▶ Exercise brief: Copy, word for word, the lines of the entries below between the one with "- Training and onboarding new users" and the one with "- Infrastructure problems", inclusive, and leave out everything else.

▶ Information given:
.....
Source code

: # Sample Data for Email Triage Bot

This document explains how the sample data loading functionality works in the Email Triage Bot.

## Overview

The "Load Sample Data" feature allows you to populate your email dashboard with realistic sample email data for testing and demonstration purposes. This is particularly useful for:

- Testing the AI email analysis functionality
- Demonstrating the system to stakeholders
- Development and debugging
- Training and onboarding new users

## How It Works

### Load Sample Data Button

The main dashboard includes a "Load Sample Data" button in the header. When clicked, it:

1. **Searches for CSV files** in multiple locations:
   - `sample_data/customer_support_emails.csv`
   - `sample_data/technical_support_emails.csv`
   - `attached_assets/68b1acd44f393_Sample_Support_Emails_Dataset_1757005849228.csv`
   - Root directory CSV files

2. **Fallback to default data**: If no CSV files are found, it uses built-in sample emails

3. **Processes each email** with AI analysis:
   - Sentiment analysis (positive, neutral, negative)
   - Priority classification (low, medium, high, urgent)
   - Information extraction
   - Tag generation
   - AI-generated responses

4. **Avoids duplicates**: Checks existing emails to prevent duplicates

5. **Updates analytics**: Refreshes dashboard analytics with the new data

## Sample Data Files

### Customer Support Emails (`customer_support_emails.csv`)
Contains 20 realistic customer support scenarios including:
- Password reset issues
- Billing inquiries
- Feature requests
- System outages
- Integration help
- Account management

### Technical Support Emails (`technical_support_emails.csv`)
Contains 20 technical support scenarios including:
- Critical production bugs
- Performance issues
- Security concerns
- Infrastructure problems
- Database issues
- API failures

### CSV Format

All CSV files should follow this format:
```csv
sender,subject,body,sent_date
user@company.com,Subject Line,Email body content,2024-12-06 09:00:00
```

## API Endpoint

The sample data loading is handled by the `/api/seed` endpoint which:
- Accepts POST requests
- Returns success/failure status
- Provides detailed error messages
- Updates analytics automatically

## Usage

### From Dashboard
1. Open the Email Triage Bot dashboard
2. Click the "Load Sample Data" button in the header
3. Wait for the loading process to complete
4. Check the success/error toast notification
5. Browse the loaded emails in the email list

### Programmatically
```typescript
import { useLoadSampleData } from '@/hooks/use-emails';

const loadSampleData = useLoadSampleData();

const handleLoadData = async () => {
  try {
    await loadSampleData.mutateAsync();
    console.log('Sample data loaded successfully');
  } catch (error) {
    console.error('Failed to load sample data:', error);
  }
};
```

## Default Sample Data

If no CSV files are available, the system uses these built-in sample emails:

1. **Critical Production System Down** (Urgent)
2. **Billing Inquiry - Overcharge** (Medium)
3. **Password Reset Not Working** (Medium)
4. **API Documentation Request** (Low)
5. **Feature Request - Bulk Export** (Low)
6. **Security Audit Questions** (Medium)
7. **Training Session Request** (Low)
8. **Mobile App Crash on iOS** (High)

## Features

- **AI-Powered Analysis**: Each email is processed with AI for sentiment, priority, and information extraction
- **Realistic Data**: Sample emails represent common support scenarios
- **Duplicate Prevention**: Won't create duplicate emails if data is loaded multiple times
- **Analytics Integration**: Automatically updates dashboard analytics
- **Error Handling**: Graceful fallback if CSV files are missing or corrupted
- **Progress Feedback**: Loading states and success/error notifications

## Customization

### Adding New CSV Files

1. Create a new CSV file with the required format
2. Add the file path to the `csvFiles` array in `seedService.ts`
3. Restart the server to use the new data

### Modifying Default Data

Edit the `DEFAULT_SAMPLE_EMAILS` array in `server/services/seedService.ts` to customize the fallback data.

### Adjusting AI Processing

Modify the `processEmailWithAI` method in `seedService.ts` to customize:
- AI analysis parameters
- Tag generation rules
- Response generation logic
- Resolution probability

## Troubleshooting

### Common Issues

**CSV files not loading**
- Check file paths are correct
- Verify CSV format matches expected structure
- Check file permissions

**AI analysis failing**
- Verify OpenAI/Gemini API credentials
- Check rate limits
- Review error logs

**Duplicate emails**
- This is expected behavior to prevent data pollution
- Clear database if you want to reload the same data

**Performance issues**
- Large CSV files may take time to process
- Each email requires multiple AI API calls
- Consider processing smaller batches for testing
.....
▶ Response for this exercise:
- Training and onboarding new users

## How It Works

### Load Sample Data Button

The main dashboard includes a "Load Sample Data" button in the header. When clicked, it:

1. **Searches for CSV files** in multiple locations:
   - `sample_data/customer_support_emails.csv`
   - `sample_data/technical_support_emails.csv`
   - `attached_assets/68b1acd44f393_Sample_Support_Emails_Dataset_1757005849228.csv`
   - Root directory CSV files

2. **Fallback to default data**: If no CSV files are found, it uses built-in sample emails

3. **Processes each email** with AI analysis:
   - Sentiment analysis (positive, neutral, negative)
   - Priority classification (low, medium, high, urgent)
   - Information extraction
   - Tag generation
   - AI-generated responses

4. **Avoids duplicates**: Checks existing emails to prevent duplicates

5. **Updates analytics**: Refreshes dashboard analytics with the new data

## Sample Data Files

### Customer Support Emails (`customer_support_emails.csv`)
Contains 20 realistic customer support scenarios including:
- Password reset issues
- Billing inquiries
- Feature requests
- System outages
- Integration help
- Account management

### Technical Support Emails (`technical_support_emails.csv`)
Contains 20 technical support scenarios including:
- Critical production bugs
- Performance issues
- Security concerns
- Infrastructure problems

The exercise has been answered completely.